Time for light exchanges dude! So, what are some tricks used by waiters that most people never notice? A businessman was dining at a new restaurant and knocked his spoon off the table.
He was wondering whether to pick it up himself or leave it, when seconds later a waiter appeared at his side. In what seemed like one movement, the waiter stooped to pick up the dropped spoon, and placed another spoon on the table.
“How did you manage that? How did you know I would drop a spoon?” the businessman asked.
The waiter smirked and said, “Sir, we've been trained in efficiency and done many studies. The most common dropped utensil is a spoon, so we keep a spare up here,” as he patted his top pocket.
“Amazing” said the businessman, whose gaze dropped from the top pocket, to the waiter's fly, where a length of string was hanging.
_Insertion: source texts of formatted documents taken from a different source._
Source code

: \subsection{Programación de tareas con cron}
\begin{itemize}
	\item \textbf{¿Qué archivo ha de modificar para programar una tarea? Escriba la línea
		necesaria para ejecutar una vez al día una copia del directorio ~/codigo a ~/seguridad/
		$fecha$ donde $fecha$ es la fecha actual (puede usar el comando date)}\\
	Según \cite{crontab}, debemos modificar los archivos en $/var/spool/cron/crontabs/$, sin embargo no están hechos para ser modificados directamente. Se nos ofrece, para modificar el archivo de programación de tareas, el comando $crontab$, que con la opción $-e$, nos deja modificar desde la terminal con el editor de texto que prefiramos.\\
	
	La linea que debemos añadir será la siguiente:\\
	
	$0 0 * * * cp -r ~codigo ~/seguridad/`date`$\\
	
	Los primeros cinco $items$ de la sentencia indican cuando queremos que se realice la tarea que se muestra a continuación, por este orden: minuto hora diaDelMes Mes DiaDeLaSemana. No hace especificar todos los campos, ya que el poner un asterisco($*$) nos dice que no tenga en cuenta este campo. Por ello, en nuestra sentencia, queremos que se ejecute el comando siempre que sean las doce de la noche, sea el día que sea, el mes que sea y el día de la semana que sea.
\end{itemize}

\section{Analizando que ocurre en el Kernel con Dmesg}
He continued, “But did you know you have some string hanging from your fly?”
The waiter smirked again, “Sir, in our endeavours to be most efficient, we seek to minimise our time away from the restaurant, so if we need to urinate, we can speed things up by not having to wash our hands, by not touching … those parts. We use the string for that purpose.
The businessman nodded as he considered this, then looked puzzled, then asked “I can see how the string helps in … pulling it out. But how do you … put it back in, without touching it?”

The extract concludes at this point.